Hit the river again today for about an hour after class before it got dark. Johnny joined me with the fly rod with the hopes of catching his first fish on the fly. The mission was a success! I came up empty-handed, but Johnny managed a fat 21'' pickerel! Weather looked like it was going to turn on us at any minute, but it stayed decent until we got back to the launch. 

*Tally for the day:* 

*Johnny:* 21'' pickerel (personal record!)
*Me:* Happy to help Johnny get his first fish on the fly

Tight lines everyone.


----------



## sureicanfish (Sep 30, 2007)

Good eats!


----------



## jack2 (Mar 19, 2010)

what size rod was he using?
if he had a light rod, i'll bet he enjoyed the hell out of the fight.
those jack fish really put up a fight.

jack


----------



## ThaFish (Feb 27, 2013)

jack2 said:


> what size rod was he using?
> if he had a light rod, i'll bet he enjoyed the hell out of the fight.
> those jack fish really put up a fight.
> 
> jack


He was using a 9WT. We were throwing big clousers. From where I was sitting it looked like he had a great time with it, even on the heavier rod! They really do fight pretty well, I'm gonna start targeting them on the fly more often.


----------



## wtbfishin (Dec 2, 2011)

this is pretty cool, had no idea about these fish and seems I'm not alone on that. 

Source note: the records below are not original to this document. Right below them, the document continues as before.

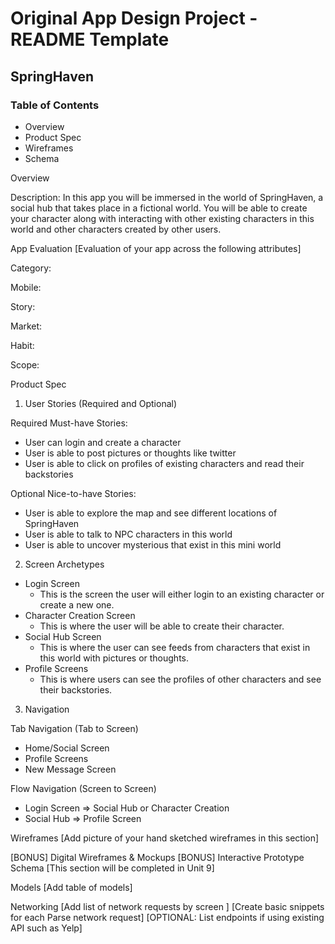 # Original App Design Project - README Template

## SpringHaven

### Table of Contents
- Overview
- Product Spec
- Wireframes
- Schema

Overview

Description:
In this app you will be immersed in the world of SpringHaven, a social hub that takes place in a fictional world. You will be able to create your character along with interacting with other existing characters in this world and other characters created by other users.

App Evaluation
[Evaluation of your app across the following attributes]

Category:

Mobile:

Story:

Market:

Habit:

Scope:

Product Spec
1. User Stories (Required and Optional)
   
Required Must-have Stories:

- User can login and create a character
- User is able to post pictures or thoughts like twitter
- User is able to click on profiles of existing characters and read their backstories

Optional Nice-to-have Stories:

- User is able to explore the map and see different locations of SpringHaven
- User is able to talk to NPC characters in this world
- User is able to uncover mysterious that exist in this mini world

2. Screen Archetypes
- Login Screen
    - This is the screen the user will either login to an existing character or create a new one.
- Character Creation Screen
    - This is where the user will be able to create their character.
- Social Hub Screen
    - This is where the user can see feeds from characters that exist in this world with pictures or thoughts.
- Profile Screens
    - This is where users can see the profiles of other characters and see their backstories.

3. Navigation

Tab Navigation (Tab to Screen)
- Home/Social Screen
- Profile Screens
- New Message Screen

Flow Navigation (Screen to Screen)
 - Login Screen
=> Social Hub or Character Creation
 - Social Hub
=> Profile Screen

Wireframes
[Add picture of your hand sketched wireframes in this section] 

[BONUS] Digital Wireframes & Mockups
[BONUS] Interactive Prototype
Schema
[This section will be completed in Unit 9]

Models
[Add table of models]

Networking
[Add list of network requests by screen ]
[Create basic snippets for each Parse network request]
[OPTIONAL: List endpoints if using existing API such as Yelp]
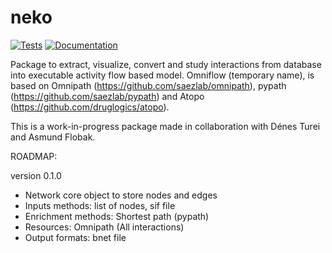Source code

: # neko

[![Tests][badge-tests]][link-tests]
[![Documentation][badge-docs]][link-docs]

[badge-tests]: https://img.shields.io/github/actions/workflow/status/sysbio-curie/neko/test.yaml?branch=main
[link-tests]: https://github.com/sysbio-curie/neko/actions/workflows/test.yml
[badge-docs]: https://img.shields.io/readthedocs/neko
[link-docs]: https://neko.readthedocs.io

Package to extract, visualize, convert and study interactions from database into executable activity flow based model.
Omniflow (temporary name), is based on Omnipath (https://github.com/saezlab/omnipath), pypath (https://github.com/saezlab/pypath) and Atopo (https://github.com/druglogics/atopo).

This is a work-in-progress package made in collaboration with Dénes Turei and Asmund Flobak.

ROADMAP:

version 0.1.0
 <ul>
  <li>Network core object to store nodes and edges</li>
  <li>Inputs methods: list of nodes, sif file</li>
  <li>Enrichment methods: Shortest path (pypath)</li>
  <li>Resources: Omnipath (All interactions)</li>
  <li>Output formats: bnet file</li>
</ul>

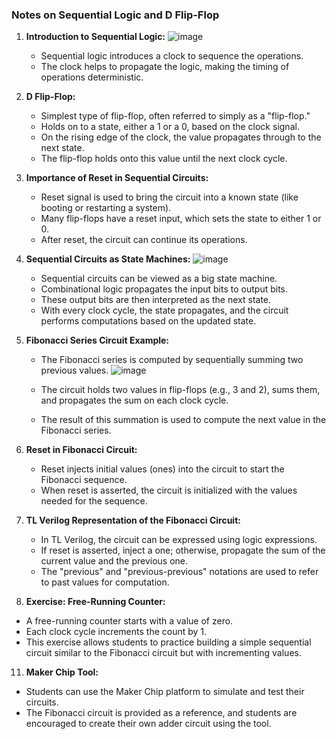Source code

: ### Notes on Sequential Logic and D Flip-Flop

1. **Introduction to Sequential Logic:**
   ![image](https://github.com/user-attachments/assets/4ffdcfe5-a341-4845-8279-a15fd21d5dda)

   - Sequential logic introduces a clock to sequence the operations.
   - The clock helps to propagate the logic, making the timing of operations deterministic.

3. **D Flip-Flop:**
   - Simplest type of flip-flop, often referred to simply as a "flip-flop."
   - Holds on to a state, either a 1 or a 0, based on the clock signal.
   - On the rising edge of the clock, the value propagates through to the next state.
   - The flip-flop holds onto this value until the next clock cycle.
   
4. **Importance of Reset in Sequential Circuits:**
   - Reset signal is used to bring the circuit into a known state (like booting or restarting a system).
   - Many flip-flops have a reset input, which sets the state to either 1 or 0.
   - After reset, the circuit can continue its operations.

5. **Sequential Circuits as State Machines:**
   ![image](https://github.com/user-attachments/assets/e2052cd6-e69f-47ea-8686-a976286d3e9e)

   - Sequential circuits can be viewed as a big state machine.
   - Combinational logic propagates the input bits to output bits.
   - These output bits are then interpreted as the next state.
   - With every clock cycle, the state propagates, and the circuit performs computations based on the updated state.

7. **Fibonacci Series Circuit Example:**
   - The Fibonacci series is computed by sequentially summing two previous values.
     ![image](https://github.com/user-attachments/assets/9030c3d2-a2d4-4ef6-844b-a37017ef0f16)

   - The circuit holds two values in flip-flops (e.g., 3 and 2), sums them, and propagates the sum on each clock cycle.
   - The result of this summation is used to compute the next value in the Fibonacci series.

8. **Reset in Fibonacci Circuit:**
   - Reset injects initial values (ones) into the circuit to start the Fibonacci sequence.
   - When reset is asserted, the circuit is initialized with the values needed for the sequence.

9. **TL Verilog Representation of the Fibonacci Circuit:**
   - In TL Verilog, the circuit can be expressed using logic expressions.
   - If reset is asserted, inject a one; otherwise, propagate the sum of the current value and the previous one.
   - The "previous" and "previous-previous" notations are used to refer to past values for computation.

10. **Exercise: Free-Running Counter:**
   - A free-running counter starts with a value of zero.
   - Each clock cycle increments the count by 1.
   - This exercise allows students to practice building a simple sequential circuit similar to the Fibonacci circuit but with incrementing values.

11. **Maker Chip Tool:**
   - Students can use the Maker Chip platform to simulate and test their circuits.
   - The Fibonacci circuit is provided as a reference, and students are encouraged to create their own adder circuit using the tool.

State record is 8 lbs. taken a long time back now. 

Did they jump, article I read said their big jumpers !

What kind of tippet did U have on the leader? Sounds like they have some BA teeth and can cut U off easy? Looks like good fun to me!!


----------



## ThaFish (Feb 27, 2013)

wtbfishin said:


> this is pretty cool, had no idea about these fish and seems I'm not alone on that.
> 
> State record is 8 lbs. taken a long time back now.
> 
> ...


Yessir, they jump a lot when hooked! Pretty awesome seeing them fly out of the water with their gills flared trying to spit the fly! For my tippet/leader I use 5' of 60 lb. Hi-Seas Quattro & then 2' of 30 lb. Sufix Superior. 30 lb. generally does the trick with no breakoffs, although you do have to replace it sometimes after catching one of these toothy critters. Oh & the reasoning for the 5' of heavy 60 lb. is because a while back a forum member, can't remember his name, mentioned in a thread that having a length of really heavy mono really aids in carrying big flies farther distances. He was definitely right, as I now always have a length of that 60 lb. tied on when I'm throwing big, heavy clousers!


----------



## wtbfishin (Dec 2, 2011)

Thanks! I regularly have a butt of 40lb in the salt, I'll have to see what some 60 will do if I can tie a knot w/it, I remember that post too :yes:


----------



## flyfisherman2 (Feb 4, 2015)

Congrats!


----------



## stc1993 (Nov 23, 2014)

I've caught a lot of jack in a creek where I live. I always used an open face reel w/ steel leader. I always used live shiners for bait. I never did keep them to eat. They are aggressive & fun to catch. My best was probably 5-6 lbs.


----------